=== WHAT YOU ARE ASKED TO DO ===
Every line with the string "that" in it belongs in your answer, so copy them all from the data.

=== RECORDS SHOWN ===
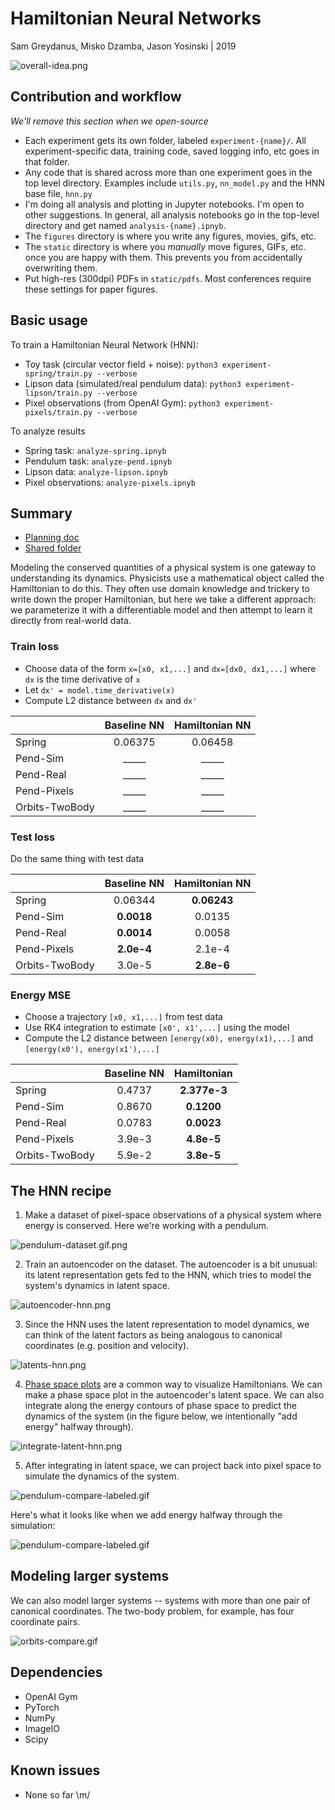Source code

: Hamiltonian Neural Networks
=======
Sam Greydanus, Misko Dzamba, Jason Yosinski | 2019

![overall-idea.png](static/overall-idea.png)

Contribution and workflow
--------
_We'll remove this section when we open-source_
 * Each experiment gets its own folder, labeled `experiment-{name}/`. All experiment-specific data, training code, saved logging info, etc goes in that folder.
 * Any code that is shared across more than one experiment goes in the top level directory. Examples include `utils.py`, `nn_model.py` and the HNN base file, `hnn.py`
 * I'm doing all analysis and plotting in Jupyter notebooks. I'm open to other suggestions. In general, all analysis notebooks go in the top-level directory and get named `analysis-{name}.ipnyb`.
 * The `figures` directory is where you write any figures, movies, gifs, etc.
 * The `static` directory is where you _manually_ move figures, GIFs, etc. once you are happy with them. This prevents you from accidentally overwriting them.
 * Put high-res (300dpi) PDFs in `static/pdfs`. Most conferences require these settings for paper figures.

Basic usage
--------

To train a Hamiltonian Neural Network (HNN):
 * Toy task (circular vector field + noise): `python3 experiment-spring/train.py --verbose`
 * Lipson data (simulated/real pendulum data): `python3 experiment-lipson/train.py --verbose`
 * Pixel observations (from OpenAI Gym): `python3 experiment-pixels/train.py --verbose`

To analyze results
 * Spring task: `analyze-spring.ipnyb`
 * Pendulum task: `analyze-pend.ipnyb`
 * Lipson data: `analyze-lipson.ipnyb`
 * Pixel observations: `analyze-pixels.ipnyb`

Summary
--------

 * [Planning doc](https://docs.google.com/document/d/1WLprq600etYrqc51GLm5uTd2sTBeMYB5MUakJigCSEw/edit)
 * [Shared folder](https://drive.google.com/open?id=1869p7KJfOV5rI5HflTb7DmdnuSNbMyFU)

Modeling the conserved quantities of a physical system is one gateway to understanding its dynamics. Physicists use a mathematical object called the Hamiltonian to do this. They often use domain knowledge and trickery to write down the proper Hamiltonian, but here we take a different approach: we parameterize it with a differentiable model and then attempt to learn it directly from real-world data.

### Train loss
* Choose data of the form `x=[x0, x1,...]` and `dx=[dx0, dx1,...]` where `dx` is the time derivative of `x`
* Let `dx' = model.time_derivative(x)`
* Compute L2 distance between `dx` and `dx'`

|               | Baseline NN 			| Hamiltonian NN 	|
| ------------- | :-------------------: | :---------------: |
| Spring 			|  	0.06375    	  		| 0.06458 		|
| Pend-Sim 		|   _____  		| _____ 			|
| Pend-Real		|   _____   		| _____ 		 	|
| Pend-Pixels	|   _____   		| _____ 		 	|
| Orbits-TwoBody|   _____  	 		| _____ 		|


### Test loss
Do the same thing with test data

|               | Baseline NN 			| Hamiltonian NN 	|
| ------------- | :-------------------: | :---------------: |
| Spring 			|  	0.06344    	  		| **0.06243** 		|
| Pend-Sim 		|   **0.0018**  		| 0.0135 			|
| Pend-Real		|   **0.0014**   		| 0.0058 		 	|
| Pend-Pixels	|   **2.0e-4**   		| 2.1e-4 		 	|
| Orbits-TwoBody|   3.0e-5  	 		| **2.8e-6** 		|

### Energy MSE
* Choose a trajectory `[x0, x1,...]` from test data
* Use RK4 integration to estimate `[x0', x1',...]` using the model
* Compute the L2 distance between `[energy(x0), energy(x1),...]` and `[energy(x0'), energy(x1'),...]`

|               | Baseline NN 			| Hamiltonian 		|
| ------------- | :-------------------:	| :---------------:	|
| Spring 		| 0.4737				| **2.377e-3** 		|
| Pend-Sim 		| 0.8670				| **0.1200** 		|
| Pend-Real		| 0.0783				| **0.0023**		|
| Pend-Pixels	| 3.9e-3   				| **4.8e-5** 		|
| Orbits-TwoBody| 5.9e-2   				| **3.8e-5** 		|


The HNN recipe
--------

1. Make a dataset of pixel-space observations of a physical system where energy is conserved. Here we're working with a pendulum.

![pendulum-dataset.gif.png](static/pendulum-dataset.gif.png)

2. Train an autoencoder on the dataset. The autoencoder is a bit unusual: its latent representation gets fed to the HNN, which tries to model the system's dynamics in latent space.

![autoencoder-hnn.png](static/autoencoder-hnn.png)

3. Since the HNN uses the latent representation to model dynamics, we can think of the latent factors as being analogous to canonical coordinates (e.g. position and velocity).

![latents-hnn.png](static/latents-hnn.png)

4. [Phase space plots](https://en.wikiversity.org/wiki/Advanced_Classical_Mechanics/Phase_Space) are a common way to visualize Hamiltonians. We can make a phase space plot in the autoencoder's latent space. We can also integrate along the energy contours of phase space to predict the dynamics of the system (in the figure below, we intentionally "add energy" halfway through).

![integrate-latent-hnn.png](static/integrate-latent-hnn.png)

5. After integrating in latent space, we can project back into pixel space to simulate the dynamics of the system.

![pendulum-compare-labeled.gif](static/pendulum-compare-labeled.gif)

Here's what it looks like when we add energy halfway through the simulation:

![pendulum-compare-labeled.gif](static/pendulum-addenergy-labeled.gif)

Modeling larger systems
--------

We can also model larger systems -- systems with more than one pair of canonical coordinates. The two-body problem, for example, has four coordinate pairs.

![orbits-compare.gif](static/orbits-compare.gif)

Dependencies
--------
 * OpenAI Gym
 * PyTorch
 * NumPy
 * ImageIO
 * Scipy

Known issues
--------
 * None so far \m/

=== RESULT OF THIS TASK ===
 * Each experiment gets its own folder, labeled `experiment-{name}/`. All experiment-specific data, training code, saved logging info, etc goes in that folder.
 * Any code that is shared across more than one experiment goes in the top level directory. Examples include `utils.py`, `nn_model.py` and the HNN base file, `hnn.py`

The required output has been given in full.